EXERCISE DATA START
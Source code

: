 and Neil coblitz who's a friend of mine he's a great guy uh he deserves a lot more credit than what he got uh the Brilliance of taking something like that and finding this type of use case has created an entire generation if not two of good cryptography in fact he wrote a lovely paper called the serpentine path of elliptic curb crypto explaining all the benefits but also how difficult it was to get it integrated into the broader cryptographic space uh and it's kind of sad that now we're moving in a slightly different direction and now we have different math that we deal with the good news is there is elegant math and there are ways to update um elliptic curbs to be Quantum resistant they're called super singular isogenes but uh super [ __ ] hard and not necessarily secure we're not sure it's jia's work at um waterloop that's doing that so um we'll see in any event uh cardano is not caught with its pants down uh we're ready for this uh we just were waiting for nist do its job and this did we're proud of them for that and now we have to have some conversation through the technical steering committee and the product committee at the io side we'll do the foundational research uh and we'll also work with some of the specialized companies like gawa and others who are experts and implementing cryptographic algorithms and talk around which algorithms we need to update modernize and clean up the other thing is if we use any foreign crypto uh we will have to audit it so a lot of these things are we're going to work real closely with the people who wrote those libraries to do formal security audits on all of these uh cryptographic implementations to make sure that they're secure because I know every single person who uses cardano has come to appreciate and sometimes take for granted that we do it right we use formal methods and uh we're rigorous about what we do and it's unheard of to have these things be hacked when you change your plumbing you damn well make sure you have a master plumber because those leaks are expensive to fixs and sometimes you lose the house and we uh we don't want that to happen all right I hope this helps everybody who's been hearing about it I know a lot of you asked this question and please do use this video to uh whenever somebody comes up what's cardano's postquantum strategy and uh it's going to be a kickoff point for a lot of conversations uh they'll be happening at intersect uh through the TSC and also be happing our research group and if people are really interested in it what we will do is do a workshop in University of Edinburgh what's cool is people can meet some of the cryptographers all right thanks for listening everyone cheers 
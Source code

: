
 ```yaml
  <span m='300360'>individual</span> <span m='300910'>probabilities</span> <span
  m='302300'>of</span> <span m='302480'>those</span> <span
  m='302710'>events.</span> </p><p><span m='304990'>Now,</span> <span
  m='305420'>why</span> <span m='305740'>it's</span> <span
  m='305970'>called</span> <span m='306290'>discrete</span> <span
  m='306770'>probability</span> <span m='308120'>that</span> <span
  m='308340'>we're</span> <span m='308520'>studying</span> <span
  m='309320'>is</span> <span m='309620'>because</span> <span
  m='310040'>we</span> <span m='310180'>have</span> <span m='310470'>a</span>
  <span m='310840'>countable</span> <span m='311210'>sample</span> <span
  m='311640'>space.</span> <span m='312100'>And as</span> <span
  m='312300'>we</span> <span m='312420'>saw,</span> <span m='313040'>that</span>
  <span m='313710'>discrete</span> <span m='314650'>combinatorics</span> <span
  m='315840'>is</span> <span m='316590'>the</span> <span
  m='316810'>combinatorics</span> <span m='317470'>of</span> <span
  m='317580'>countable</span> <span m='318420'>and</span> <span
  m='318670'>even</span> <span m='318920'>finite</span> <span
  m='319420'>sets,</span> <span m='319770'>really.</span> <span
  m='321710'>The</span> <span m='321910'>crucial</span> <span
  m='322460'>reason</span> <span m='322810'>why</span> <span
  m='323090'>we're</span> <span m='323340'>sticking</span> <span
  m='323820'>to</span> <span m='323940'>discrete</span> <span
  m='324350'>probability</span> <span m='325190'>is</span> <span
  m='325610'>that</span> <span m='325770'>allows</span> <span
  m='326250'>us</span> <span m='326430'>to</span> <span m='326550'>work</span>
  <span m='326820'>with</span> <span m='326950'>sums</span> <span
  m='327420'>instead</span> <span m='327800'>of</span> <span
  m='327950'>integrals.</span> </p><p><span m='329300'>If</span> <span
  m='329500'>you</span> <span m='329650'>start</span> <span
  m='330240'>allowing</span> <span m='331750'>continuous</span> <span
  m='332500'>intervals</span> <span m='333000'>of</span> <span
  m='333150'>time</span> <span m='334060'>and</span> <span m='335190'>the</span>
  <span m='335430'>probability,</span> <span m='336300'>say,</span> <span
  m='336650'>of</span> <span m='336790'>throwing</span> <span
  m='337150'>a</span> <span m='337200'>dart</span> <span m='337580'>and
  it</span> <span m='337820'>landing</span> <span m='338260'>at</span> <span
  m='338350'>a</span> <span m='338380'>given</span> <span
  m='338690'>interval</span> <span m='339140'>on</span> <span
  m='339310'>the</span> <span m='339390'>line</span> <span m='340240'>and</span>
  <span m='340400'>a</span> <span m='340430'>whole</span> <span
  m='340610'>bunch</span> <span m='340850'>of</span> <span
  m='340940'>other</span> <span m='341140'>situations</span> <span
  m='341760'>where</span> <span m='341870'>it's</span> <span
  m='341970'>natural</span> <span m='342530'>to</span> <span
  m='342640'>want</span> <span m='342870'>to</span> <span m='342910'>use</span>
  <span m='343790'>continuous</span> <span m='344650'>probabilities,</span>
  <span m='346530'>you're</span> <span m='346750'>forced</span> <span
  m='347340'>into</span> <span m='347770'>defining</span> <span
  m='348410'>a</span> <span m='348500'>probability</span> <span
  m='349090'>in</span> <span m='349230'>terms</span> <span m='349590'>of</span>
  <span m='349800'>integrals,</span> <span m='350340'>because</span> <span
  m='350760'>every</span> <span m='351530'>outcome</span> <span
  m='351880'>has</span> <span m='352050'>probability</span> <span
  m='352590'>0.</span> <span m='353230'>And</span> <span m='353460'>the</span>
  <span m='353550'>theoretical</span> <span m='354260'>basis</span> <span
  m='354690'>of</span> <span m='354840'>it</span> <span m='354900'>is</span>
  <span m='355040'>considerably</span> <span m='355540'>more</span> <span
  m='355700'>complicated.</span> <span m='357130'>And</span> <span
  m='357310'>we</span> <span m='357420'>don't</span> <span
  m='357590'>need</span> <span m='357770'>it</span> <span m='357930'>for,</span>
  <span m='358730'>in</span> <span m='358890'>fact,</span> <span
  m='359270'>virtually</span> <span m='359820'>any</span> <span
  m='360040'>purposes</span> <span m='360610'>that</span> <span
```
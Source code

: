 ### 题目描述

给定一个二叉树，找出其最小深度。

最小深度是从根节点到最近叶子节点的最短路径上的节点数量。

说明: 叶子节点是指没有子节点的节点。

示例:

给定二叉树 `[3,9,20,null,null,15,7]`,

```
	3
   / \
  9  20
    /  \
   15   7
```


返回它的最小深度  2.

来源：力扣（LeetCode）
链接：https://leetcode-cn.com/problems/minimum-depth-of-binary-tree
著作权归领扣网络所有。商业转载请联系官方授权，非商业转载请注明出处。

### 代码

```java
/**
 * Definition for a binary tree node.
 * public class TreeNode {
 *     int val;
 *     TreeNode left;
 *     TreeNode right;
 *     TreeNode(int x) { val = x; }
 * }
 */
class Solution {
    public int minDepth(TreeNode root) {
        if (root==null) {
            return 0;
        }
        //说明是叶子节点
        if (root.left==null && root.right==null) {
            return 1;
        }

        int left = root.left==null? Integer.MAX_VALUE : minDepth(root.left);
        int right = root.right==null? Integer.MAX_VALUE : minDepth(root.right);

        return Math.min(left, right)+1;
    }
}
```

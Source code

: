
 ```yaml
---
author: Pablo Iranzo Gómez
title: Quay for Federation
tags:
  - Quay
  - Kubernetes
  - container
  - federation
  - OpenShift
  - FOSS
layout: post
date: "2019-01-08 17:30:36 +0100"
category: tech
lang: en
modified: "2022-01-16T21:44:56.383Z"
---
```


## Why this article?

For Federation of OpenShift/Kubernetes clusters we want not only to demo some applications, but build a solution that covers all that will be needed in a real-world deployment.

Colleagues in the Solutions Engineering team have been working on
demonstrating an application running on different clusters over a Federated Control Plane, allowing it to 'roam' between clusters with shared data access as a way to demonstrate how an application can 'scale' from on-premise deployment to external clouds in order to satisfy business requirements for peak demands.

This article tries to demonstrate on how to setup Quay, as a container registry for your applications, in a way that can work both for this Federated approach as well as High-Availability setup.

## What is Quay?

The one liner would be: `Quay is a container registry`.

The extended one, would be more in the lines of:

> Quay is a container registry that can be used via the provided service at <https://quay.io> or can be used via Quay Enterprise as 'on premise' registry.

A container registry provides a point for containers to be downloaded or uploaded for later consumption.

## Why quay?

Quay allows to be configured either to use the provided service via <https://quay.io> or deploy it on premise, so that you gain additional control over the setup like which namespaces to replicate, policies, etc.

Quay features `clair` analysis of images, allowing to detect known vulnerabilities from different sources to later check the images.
EXERCISE DATA END
TASK TO COMPLETE
Reading through the preceding records, tally each line that holds the word "setup" and give the tally by itself.

EXERCISE ANSWER
2